Record extracts:
-=-=-=-=-

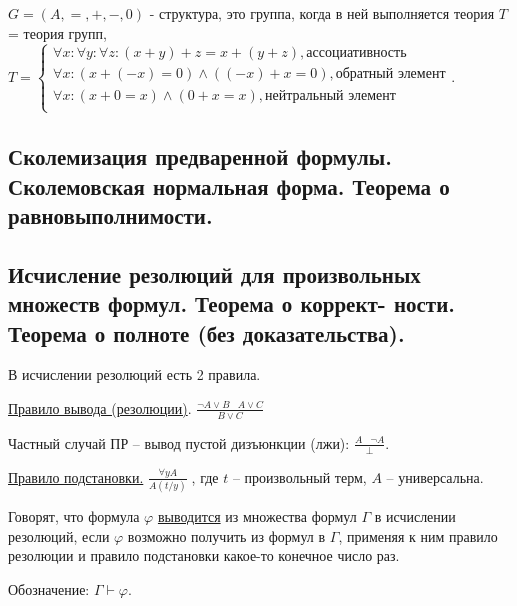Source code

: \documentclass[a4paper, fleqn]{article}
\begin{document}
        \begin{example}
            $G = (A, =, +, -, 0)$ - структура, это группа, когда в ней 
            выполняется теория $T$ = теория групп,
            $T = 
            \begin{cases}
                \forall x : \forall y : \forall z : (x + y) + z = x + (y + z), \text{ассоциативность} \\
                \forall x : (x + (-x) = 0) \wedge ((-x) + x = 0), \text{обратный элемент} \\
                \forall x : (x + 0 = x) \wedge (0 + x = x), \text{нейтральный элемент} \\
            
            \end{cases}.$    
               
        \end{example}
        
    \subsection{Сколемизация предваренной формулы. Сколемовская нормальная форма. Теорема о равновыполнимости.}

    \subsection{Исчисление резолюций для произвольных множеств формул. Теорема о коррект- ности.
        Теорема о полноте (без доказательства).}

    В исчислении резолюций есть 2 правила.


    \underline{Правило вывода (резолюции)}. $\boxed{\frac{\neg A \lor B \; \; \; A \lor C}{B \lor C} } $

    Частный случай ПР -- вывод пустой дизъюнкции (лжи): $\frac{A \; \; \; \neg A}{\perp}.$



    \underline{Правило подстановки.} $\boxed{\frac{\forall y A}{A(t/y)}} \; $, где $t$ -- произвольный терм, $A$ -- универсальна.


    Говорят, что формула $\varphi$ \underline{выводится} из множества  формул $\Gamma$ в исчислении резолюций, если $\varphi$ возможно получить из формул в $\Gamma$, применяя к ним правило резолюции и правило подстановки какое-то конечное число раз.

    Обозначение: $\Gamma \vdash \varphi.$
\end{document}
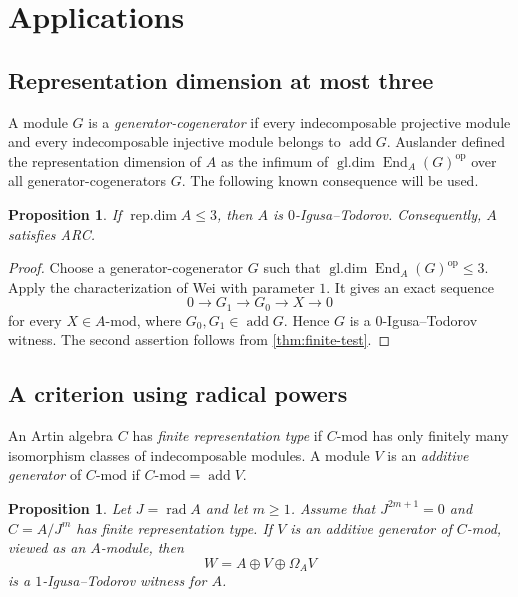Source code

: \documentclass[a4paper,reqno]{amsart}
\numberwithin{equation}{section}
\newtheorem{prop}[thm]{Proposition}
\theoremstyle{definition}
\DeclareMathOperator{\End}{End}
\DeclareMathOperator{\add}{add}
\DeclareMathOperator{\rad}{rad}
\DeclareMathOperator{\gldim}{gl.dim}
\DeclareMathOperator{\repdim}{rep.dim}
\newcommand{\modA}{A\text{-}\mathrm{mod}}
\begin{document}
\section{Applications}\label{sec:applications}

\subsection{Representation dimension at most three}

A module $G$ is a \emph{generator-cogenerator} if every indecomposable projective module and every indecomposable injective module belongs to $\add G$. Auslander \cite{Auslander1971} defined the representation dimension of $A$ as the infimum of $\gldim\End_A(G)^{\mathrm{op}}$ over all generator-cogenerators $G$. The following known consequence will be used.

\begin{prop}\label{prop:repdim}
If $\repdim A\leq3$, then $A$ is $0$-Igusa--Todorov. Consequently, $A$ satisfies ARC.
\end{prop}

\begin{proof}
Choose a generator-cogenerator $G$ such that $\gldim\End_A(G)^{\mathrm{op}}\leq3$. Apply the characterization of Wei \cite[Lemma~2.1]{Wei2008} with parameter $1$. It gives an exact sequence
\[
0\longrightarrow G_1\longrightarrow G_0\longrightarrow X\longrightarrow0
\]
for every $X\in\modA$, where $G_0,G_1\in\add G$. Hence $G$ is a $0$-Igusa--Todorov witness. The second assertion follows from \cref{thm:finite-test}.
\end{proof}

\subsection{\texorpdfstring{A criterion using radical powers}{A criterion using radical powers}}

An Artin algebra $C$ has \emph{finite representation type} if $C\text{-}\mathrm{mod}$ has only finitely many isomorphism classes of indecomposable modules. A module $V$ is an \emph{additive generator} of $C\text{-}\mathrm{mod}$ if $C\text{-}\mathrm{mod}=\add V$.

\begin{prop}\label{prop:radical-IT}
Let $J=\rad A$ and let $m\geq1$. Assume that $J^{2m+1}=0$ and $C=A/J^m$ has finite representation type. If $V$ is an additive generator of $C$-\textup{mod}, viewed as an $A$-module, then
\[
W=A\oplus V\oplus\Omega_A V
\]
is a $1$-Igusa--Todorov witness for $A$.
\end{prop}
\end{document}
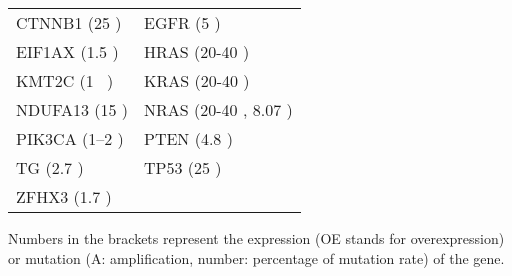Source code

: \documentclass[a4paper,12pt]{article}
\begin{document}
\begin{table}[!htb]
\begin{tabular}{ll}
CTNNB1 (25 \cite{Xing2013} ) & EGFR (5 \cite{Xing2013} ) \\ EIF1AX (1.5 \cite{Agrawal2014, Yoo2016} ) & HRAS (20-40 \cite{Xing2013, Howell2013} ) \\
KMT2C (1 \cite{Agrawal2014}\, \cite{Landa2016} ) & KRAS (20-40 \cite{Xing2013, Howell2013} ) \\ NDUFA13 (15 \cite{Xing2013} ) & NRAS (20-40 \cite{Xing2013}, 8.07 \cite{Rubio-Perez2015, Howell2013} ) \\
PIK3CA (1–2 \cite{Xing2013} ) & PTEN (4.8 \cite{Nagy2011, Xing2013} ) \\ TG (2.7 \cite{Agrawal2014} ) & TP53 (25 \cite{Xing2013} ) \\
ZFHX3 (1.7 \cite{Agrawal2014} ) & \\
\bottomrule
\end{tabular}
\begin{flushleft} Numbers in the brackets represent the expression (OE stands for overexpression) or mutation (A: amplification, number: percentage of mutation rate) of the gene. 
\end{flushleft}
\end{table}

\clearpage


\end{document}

-=-=-=-=-

Repeat the data word for word, minus any pictures.

Source code

: \documentclass[a4paper, fleqn]{article}
\begin{document}
        \begin{example}
            $G = (A, =, +, -, 0)$ - структура, это группа, когда в ней 
            выполняется теория $T$ = теория групп,
            $T = 
            \begin{cases}
                \forall x : \forall y : \forall z : (x + y) + z = x + (y + z), \text{ассоциативность} \\
                \forall x : (x + (-x) = 0) \wedge ((-x) + x = 0), \text{обратный элемент} \\
                \forall x : (x + 0 = x) \wedge (0 + x = x), \text{нейтральный элемент} \\
            
            \end{cases}.$    
               
        \end{example}
        
    \subsection{Сколемизация предваренной формулы. Сколемовская нормальная форма. Теорема о равновыполнимости.}

    \subsection{Исчисление резолюций для произвольных множеств формул. Теорема о коррект- ности.
        Теорема о полноте (без доказательства).}

    В исчислении резолюций есть 2 правила.


    \underline{Правило вывода (резолюции)}. $\boxed{\frac{\neg A \lor B \; \; \; A \lor C}{B \lor C} } $

    Частный случай ПР -- вывод пустой дизъюнкции (лжи): $\frac{A \; \; \; \neg A}{\perp}.$



    \underline{Правило подстановки.} $\boxed{\frac{\forall y A}{A(t/y)}} \; $, где $t$ -- произвольный терм, $A$ -- универсальна.


    Говорят, что формула $\varphi$ \underline{выводится} из множества  формул $\Gamma$ в исчислении резолюций, если $\varphi$ возможно получить из формул в $\Gamma$, применяя к ним правило резолюции и правило подстановки какое-то конечное число раз.

    Обозначение: $\Gamma \vdash \varphi.$
\end{document}
Source code

: \documentclass[a4paper,reqno]{amsart}
\numberwithin{equation}{section}
\newtheorem{prop}[thm]{Proposition}
\theoremstyle{definition}
\DeclareMathOperator{\End}{End}
\DeclareMathOperator{\add}{add}
\DeclareMathOperator{\rad}{rad}
\DeclareMathOperator{\gldim}{gl.dim}
\DeclareMathOperator{\repdim}{rep.dim}
\newcommand{\modA}{A\text{-}\mathrm{mod}}
\begin{document}
\section{Applications}\label{sec:applications}

\subsection{Representation dimension at most three}

A module $G$ is a \emph{generator-cogenerator} if every indecomposable projective module and every indecomposable injective module belongs to $\add G$. Auslander \cite{Auslander1971} defined the representation dimension of $A$ as the infimum of $\gldim\End_A(G)^{\mathrm{op}}$ over all generator-cogenerators $G$. The following known consequence will be used.

\begin{prop}\label{prop:repdim}
If $\repdim A\leq3$, then $A$ is $0$-Igusa--Todorov. Consequently, $A$ satisfies ARC.
\end{prop}

\begin{proof}
Choose a generator-cogenerator $G$ such that $\gldim\End_A(G)^{\mathrm{op}}\leq3$. Apply the characterization of Wei \cite[Lemma~2.1]{Wei2008} with parameter $1$. It gives an exact sequence
\[
0\longrightarrow G_1\longrightarrow G_0\longrightarrow X\longrightarrow0
\]
for every $X\in\modA$, where $G_0,G_1\in\add G$. Hence $G$ is a $0$-Igusa--Todorov witness. The second assertion follows from \cref{thm:finite-test}.
\end{proof}

\subsection{\texorpdfstring{A criterion using radical powers}{A criterion using radical powers}}

An Artin algebra $C$ has \emph{finite representation type} if $C\text{-}\mathrm{mod}$ has only finitely many isomorphism classes of indecomposable modules. A module $V$ is an \emph{additive generator} of $C\text{-}\mathrm{mod}$ if $C\text{-}\mathrm{mod}=\add V$.

\begin{prop}\label{prop:radical-IT}
Let $J=\rad A$ and let $m\geq1$. Assume that $J^{2m+1}=0$ and $C=A/J^m$ has finite representation type. If $V$ is an additive generator of $C$-\textup{mod}, viewed as an $A$-module, then
\[
W=A\oplus V\oplus\Omega_A V
\]
is a $1$-Igusa--Todorov witness for $A$.
\end{prop}
\end{document}
Source code

: \documentclass[a4paper,12pt]{article}
\begin{document}
\begin{table}[!htb]
\begin{tabular}{ll}
CTNNB1 (25 \cite{Xing2013} ) & EGFR (5 \cite{Xing2013} ) \\ EIF1AX (1.5 \cite{Agrawal2014, Yoo2016} ) & HRAS (20-40 \cite{Xing2013, Howell2013} ) \\
KMT2C (1 \cite{Agrawal2014}\, \cite{Landa2016} ) & KRAS (20-40 \cite{Xing2013, Howell2013} ) \\ NDUFA13 (15 \cite{Xing2013} ) & NRAS (20-40 \cite{Xing2013}, 8.07 \cite{Rubio-Perez2015, Howell2013} ) \\
PIK3CA (1–2 \cite{Xing2013} ) & PTEN (4.8 \cite{Nagy2011, Xing2013} ) \\ TG (2.7 \cite{Agrawal2014} ) & TP53 (25 \cite{Xing2013} ) \\
ZFHX3 (1.7 \cite{Agrawal2014} ) & \\
\bottomrule
\end{tabular}
\begin{flushleft} Numbers in the brackets represent the expression (OE stands for overexpression) or mutation (A: amplification, number: percentage of mutation rate) of the gene. 
\end{flushleft}
\end{table}

\clearpage


\end{document}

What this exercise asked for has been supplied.